Data records below:

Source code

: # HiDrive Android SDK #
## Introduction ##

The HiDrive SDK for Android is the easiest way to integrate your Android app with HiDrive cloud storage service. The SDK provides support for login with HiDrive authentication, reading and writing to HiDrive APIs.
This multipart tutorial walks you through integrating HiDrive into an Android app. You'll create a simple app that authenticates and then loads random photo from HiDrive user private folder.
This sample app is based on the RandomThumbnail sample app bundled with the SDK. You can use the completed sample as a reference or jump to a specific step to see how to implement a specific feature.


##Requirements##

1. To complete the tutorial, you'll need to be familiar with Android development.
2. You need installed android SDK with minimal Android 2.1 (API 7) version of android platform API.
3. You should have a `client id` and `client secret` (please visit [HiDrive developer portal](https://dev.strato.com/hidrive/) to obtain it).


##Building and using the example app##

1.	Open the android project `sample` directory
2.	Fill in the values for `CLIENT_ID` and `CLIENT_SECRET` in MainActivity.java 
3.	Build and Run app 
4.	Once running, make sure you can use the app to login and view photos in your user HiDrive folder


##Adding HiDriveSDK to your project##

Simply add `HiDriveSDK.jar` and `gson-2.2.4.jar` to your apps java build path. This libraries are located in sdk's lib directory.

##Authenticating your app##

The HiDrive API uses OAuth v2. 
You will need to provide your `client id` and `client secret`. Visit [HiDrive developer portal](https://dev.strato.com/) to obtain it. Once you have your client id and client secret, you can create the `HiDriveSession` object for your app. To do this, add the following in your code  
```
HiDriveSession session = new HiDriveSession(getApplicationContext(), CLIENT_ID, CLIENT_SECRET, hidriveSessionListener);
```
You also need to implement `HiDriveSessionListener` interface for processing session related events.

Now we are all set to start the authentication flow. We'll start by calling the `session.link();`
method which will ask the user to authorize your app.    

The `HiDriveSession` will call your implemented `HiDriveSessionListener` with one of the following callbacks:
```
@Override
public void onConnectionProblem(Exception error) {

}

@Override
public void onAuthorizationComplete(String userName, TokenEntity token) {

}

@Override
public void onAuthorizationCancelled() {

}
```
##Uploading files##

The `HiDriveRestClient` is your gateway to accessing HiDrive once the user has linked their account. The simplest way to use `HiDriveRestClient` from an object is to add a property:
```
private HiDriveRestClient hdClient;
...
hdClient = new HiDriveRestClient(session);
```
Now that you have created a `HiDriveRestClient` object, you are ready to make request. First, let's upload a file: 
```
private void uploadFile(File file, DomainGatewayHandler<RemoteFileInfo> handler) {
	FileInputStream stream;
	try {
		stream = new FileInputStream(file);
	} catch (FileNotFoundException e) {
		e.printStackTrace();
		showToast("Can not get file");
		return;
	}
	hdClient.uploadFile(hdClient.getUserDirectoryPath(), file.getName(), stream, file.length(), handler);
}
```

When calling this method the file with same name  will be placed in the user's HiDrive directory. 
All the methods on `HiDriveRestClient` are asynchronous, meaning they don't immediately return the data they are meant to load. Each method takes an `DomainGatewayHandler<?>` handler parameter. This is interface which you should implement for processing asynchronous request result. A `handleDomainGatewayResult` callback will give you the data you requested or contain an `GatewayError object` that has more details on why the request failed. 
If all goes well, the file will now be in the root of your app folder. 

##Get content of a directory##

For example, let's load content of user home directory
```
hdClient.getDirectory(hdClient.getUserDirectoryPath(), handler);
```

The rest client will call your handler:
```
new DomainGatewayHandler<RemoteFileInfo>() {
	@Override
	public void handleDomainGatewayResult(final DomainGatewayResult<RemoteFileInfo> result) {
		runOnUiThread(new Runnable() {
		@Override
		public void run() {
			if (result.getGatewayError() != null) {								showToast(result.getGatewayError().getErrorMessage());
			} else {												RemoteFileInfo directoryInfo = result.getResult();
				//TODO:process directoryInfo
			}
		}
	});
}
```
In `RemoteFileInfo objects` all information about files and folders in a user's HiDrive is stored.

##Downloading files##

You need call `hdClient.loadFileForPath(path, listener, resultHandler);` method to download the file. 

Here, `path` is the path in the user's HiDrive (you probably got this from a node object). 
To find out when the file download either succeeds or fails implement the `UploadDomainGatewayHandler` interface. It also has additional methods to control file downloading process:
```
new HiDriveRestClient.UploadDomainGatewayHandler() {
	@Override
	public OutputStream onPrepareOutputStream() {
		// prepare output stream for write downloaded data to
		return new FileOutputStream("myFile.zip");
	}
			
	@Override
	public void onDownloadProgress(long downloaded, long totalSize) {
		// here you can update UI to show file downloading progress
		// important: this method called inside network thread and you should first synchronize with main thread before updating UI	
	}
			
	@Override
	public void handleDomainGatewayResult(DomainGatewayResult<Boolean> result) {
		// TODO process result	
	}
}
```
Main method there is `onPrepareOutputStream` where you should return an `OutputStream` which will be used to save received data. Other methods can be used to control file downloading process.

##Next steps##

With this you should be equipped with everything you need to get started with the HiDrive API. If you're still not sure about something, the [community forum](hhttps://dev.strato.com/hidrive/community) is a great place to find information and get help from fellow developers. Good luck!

End of Data records.

**Task instructions**
Only a number belongs in the answer: the number of lines in the preceding data that hold "directoryInfo".

**Task solution**
2